O presidente Luiz Inácio Lula da Silva afirmou, nesta quarta-feira (3), que enviará uma nova carta ao presidente dos Estados Unidos, Donald Trump, após o anúncio da proposta de aplicação de tarifas de 12,5% sobre mercadorias brasileiras.
"Vou mandar outra carta. Vou escrever quantos artigos forem necessários na imprensa americana e na imprensa mundial para mostrar que eles estão errados, que eles estão equivocados e que estão induzindo o mundo a uma violência desnecessária", declarou, durante reunião ministerial.

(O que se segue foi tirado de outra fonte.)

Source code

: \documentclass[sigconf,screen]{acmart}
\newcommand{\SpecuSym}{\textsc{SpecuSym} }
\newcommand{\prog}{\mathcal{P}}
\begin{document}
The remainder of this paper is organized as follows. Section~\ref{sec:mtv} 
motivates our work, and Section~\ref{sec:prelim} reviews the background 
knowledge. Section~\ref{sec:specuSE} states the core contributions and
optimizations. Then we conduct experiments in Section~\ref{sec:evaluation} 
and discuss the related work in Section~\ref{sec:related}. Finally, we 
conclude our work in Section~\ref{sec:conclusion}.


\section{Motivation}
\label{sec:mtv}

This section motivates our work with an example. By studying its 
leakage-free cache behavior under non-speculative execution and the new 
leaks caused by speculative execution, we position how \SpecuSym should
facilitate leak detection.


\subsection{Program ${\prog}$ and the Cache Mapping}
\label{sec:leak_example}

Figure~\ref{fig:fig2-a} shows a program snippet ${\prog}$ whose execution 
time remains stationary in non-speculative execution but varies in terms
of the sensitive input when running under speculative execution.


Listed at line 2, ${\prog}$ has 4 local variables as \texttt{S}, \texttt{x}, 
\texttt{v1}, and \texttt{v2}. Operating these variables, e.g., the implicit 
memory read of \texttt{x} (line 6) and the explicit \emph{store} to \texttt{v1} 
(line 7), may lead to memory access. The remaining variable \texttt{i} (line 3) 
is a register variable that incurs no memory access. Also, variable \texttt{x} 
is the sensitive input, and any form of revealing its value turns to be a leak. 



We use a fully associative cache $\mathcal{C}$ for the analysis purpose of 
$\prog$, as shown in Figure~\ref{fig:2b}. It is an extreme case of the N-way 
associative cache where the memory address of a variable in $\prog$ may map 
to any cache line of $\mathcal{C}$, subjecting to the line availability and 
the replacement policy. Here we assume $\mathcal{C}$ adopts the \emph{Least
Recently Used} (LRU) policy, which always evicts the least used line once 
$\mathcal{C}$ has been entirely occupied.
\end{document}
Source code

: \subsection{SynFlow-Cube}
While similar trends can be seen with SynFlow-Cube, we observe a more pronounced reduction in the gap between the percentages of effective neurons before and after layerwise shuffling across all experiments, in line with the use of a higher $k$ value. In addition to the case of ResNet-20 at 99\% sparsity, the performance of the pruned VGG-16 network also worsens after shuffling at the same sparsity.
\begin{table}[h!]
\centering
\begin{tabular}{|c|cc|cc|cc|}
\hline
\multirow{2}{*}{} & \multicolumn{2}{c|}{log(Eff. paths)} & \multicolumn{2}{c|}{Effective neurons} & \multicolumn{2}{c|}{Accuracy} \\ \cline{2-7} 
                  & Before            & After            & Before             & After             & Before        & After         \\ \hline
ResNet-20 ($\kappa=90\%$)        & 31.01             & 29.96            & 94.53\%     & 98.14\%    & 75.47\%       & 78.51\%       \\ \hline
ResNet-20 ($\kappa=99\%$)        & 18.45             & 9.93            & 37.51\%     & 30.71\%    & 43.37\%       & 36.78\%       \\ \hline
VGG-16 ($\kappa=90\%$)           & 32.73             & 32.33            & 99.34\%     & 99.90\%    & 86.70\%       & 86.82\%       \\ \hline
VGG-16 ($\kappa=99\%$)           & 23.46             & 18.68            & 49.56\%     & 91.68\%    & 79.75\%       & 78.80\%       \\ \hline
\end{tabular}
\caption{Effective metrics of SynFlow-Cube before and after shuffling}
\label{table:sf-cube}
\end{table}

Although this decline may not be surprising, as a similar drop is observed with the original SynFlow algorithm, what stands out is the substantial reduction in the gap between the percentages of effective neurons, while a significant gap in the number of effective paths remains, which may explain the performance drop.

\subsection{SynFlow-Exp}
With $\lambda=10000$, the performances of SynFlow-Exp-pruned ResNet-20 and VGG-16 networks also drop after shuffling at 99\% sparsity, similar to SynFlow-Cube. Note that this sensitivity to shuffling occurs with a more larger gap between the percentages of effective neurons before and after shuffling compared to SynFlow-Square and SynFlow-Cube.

Lula também alertou sobre os riscos da escalada de conflitos envolvendo potências como a de Trump e declarou que, em uma guerra com uso de armas nucleares, "não se ganha de um país, destrói-se o planeta Terra".

Ao aprofundar o tema sobre a relação entre os dois países, o presidente defendeu a busca por soluções diplomáticas e afirmou que o Brasil continuará defendendo a paz e o diálogo internacional.
"Se os Estados Unidos querem problema, eles têm o direito de não querer. Agora nós não vamos ficar chorando, nós vamos procurar outros parceiros. Se ele não quer comprar, a gente vai vender para quem quiser comprar", disse.
Questão de soberania
Durante o discurso, o presidente ressaltou que o Brasil não pretende ceder a pressões externas e reforçou a soberania nacional na gestão de recursos estratégicos, como terras raras e minerais críticos.
"Quem quiser explorar terras raras aqui vai ter que falar com o governo brasileiro. Quem quiser explorar minerais críticos vai ter que conversar com o governo brasileiro", afirmou.
Lula também pediu que os ministros reforcem publicamente a defesa da soberania brasileira diante das recentes tensões comerciais. Segundo ele, o país deve manter uma posição firme nas negociações internacionais.
"Nós não somos melhores do que ninguém, mas também não somos piores. Nós queremos respeitar todo mundo, mas também queremos respeito", declarou.